At most large research universities, there are two or more biology departments. At my undergraduate institution UC Berkeley it was Molecular and Cell Biology and Integrative Biology, with many biologists also in the Environmental Science, Policy, and Management Department. At my graduate institution CU Boulder it was Molecular, Cellular, and Developmental Biology and Ecology and Evolutionary Biology. I don’t know the history of these departments, but in some cases I’m sure there were splits, or perhaps in other cases, departments coalesced from older disciplines such as bacteriology and zoology. At my current institution, UTEP, there is still a united Biological Sciences department, which is one of the things that got me thinking about this issue.
Today, these departments are kept apart for a few reasons. First, the gap in the scale of study systems can lead to disinterest in work on the “other side” of biology. If you study plant ecology, its can seem difficult to get anything relevant out of a talk on something like neuroscience. Second, there is a structural difference in funding sources: NIH vs. NSF. If you are doing human biology, you are looking at NIH funding and if you are doing non-human biology, NSF is your go-to agency. The different missions of these agencies are accompanied by cultural differences and career-path differences which can reinforce the gap between molecular/cell biology and ecology/evolutionary biology.

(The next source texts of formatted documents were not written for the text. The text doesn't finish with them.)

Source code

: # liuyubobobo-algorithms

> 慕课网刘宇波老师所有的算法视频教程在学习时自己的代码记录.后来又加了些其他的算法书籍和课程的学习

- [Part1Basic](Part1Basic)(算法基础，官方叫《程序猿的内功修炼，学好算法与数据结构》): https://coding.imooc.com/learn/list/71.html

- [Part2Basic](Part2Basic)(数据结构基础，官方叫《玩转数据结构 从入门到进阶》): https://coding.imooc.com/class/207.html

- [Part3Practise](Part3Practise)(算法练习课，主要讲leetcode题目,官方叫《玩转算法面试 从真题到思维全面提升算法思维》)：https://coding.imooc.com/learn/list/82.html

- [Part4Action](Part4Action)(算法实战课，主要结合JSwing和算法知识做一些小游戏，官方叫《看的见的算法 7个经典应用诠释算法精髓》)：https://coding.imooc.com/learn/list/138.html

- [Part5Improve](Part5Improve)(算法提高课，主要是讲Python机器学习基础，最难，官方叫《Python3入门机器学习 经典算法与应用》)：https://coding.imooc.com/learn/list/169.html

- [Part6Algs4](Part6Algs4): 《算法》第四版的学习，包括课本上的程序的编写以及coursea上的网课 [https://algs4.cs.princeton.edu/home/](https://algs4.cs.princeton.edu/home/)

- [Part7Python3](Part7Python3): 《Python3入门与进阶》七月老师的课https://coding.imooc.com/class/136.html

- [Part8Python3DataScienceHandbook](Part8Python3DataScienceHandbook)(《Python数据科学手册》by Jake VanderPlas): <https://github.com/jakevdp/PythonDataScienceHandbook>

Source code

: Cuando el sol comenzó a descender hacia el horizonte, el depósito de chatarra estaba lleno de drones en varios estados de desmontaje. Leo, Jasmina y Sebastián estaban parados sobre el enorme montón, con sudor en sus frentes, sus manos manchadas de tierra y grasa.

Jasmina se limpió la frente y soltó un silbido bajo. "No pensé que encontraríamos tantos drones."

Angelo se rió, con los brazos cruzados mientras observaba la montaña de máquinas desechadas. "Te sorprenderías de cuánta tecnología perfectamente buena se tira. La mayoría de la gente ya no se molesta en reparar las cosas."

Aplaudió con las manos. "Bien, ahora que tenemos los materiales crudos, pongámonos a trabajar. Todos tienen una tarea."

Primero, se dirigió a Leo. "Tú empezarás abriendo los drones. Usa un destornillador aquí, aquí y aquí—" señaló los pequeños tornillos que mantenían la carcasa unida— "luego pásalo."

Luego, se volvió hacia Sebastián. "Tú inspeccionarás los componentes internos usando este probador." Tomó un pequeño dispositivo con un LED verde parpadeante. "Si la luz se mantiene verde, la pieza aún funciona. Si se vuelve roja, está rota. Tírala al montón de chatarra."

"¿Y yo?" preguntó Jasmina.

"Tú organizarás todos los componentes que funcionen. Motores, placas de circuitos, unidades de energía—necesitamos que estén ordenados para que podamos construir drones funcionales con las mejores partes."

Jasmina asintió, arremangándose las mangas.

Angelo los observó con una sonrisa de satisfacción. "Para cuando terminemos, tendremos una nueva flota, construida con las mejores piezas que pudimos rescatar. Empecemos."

Lately though, I have noticed something interesting happening. As genetic and omics-style techniques become popular in both major branches of biology, the gap between the two biologies has narrowed. Ecologists and evolutionary biologists are reaching for molecular biology and and genetics tools more than ever to understand the underpinnings of non-human organisms and ecosystems. Biomedical researchers are realizing that due to the microbiome, the human body is in fact an ecosystem with phylogenetic diversity, ecological interactions, and the exchange of energy and nutrients among microbes.

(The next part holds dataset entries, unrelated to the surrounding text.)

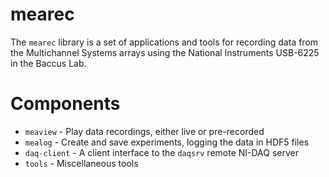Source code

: mearec
======

The `mearec` library is a set of applications and tools for recording data from
the Multichannel Systems arrays using the National Instruments USB-6225 in the
Baccus Lab.

Components
==========

- `meaview` - Play data recordings, either live or pre-recorded
- `mealog` - Create and save experiments, logging the data in HDF5 files
- `daq-client` - A client interface to the `daqsrv` remote NI-DAQ server
- `tools` - Miscellaneous tools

Both biologies are making extensive use of omics-style methods. As an ecologist, I am wanting to understand which microbes contain genes that code for key enzymes that break down soil organic matter. I also want to get a better chemical sense of aqueous chemistry in soils, an endeavor that may culminate in metabolomics-type approaches. At the same time that soil ecologists are hunting for genes that control biogeochemical transformations in soils, cancer biologists are replacing an organ and tissue-based system of cancer classification with a system based on gene mutations. Using these gene-based approaches, both groups of biologists are trying to process bigger data sets, and are further tied together by bioinformatics.
To me this convergence of questions and methods is profound in that it underscores the importance of the key tenets in biology. The uniting principle of biology is the evolution of life through natural selection of self-replicating genes that are organized into a diverse suite of organisms. This idea and paradigm is so powerful that it can apparently pull diverging fields of inquiry back together after they have drifted apart.
I’m not arguing that subdisciplines won’t remain distinct, or that these departmental boundaries will disappear, or even that the funding rift is going anywhere anytime soon. However, I do believe that now is a great time to walk across campus and check in with your colleagues in the “other side” of biology.